病だれの漢字
みなさんは「病気」になったら、「病院」へ行きますね。この「病」という漢字は「やまいだれ 疒」という部首が使われています。「やまいだれ 疒」は、人が熱を出してベッドに寝ている様子を表しています。この部首は、病気や体調がよくないことに関係する漢字に使われます。
病気ではなくても、毎日の生活の中で頭やお腹が「痛く」なったり、「疲れ」たりすることがありますね。これらは「頭痛」、「腹痛」と言います。また、長い時間、勉強や仕事をすると、心も体も「疲労」を感じることがあります。

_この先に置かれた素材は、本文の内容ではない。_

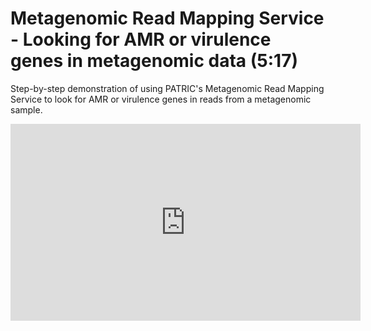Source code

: # Metagenomic Read Mapping Service - Looking for AMR or virulence genes in metagenomic data (5:17)

Step-by-step demonstration of using PATRIC's Metagenomic Read Mapping Service to look for AMR or virulence genes in reads from a metagenomic sample.

<iframe width="560" height="315" src="https://www.youtube.com/embed/-Nmy-kah_S8" frameborder="0" allow="accelerometer; autoplay; encrypted-media; gyroscope; picture-in-picture" allowfullscreen></iframe>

かぜをひくと、せきや鼻水が出ます。熱も出るでしょう。このように「病気」の様子が体の外に現れることを「症状」と言います。長い間、病気が続けば「痩せ」てしまうこともあるかもしれません。
病気ではなく、怪我をすることもあります。軽い怪我ならすぐ治りますが、ひどい怪我なら「痕」が残ることがあります。
また、体に「湿疹」ができたときや、蚊に刺されたときは「痒い」ですね。でも、痒いからといって、掻きすぎると「痕」が残るので、気をつけましょう。
外国に行くと、空港で「検疫」があります。これは、他の国から病気や害虫(人間や動植物に被害を与える虫)が入らないように、検査をするところです。
この他、病気の名前や症状には、やまいだれの漢字が使われています。「天然痘(smallpox)」「赤痢(dysentery)」「潰瘍(ulcer)」「痙攣(convulsions)」「麻痺(paralysis)」などです。
病気になったら、早く「治癒」するように病院などの「医療」機関に行ったほうがいいですね。
最後に、「癖」もやまいだれの漢字です。爪やえんぴつを噛むなどの癖は、病気ではありませんが、意識しないでしてしまう行動です。場合によっては、体に悪い影響を与えることもあるかもしれません。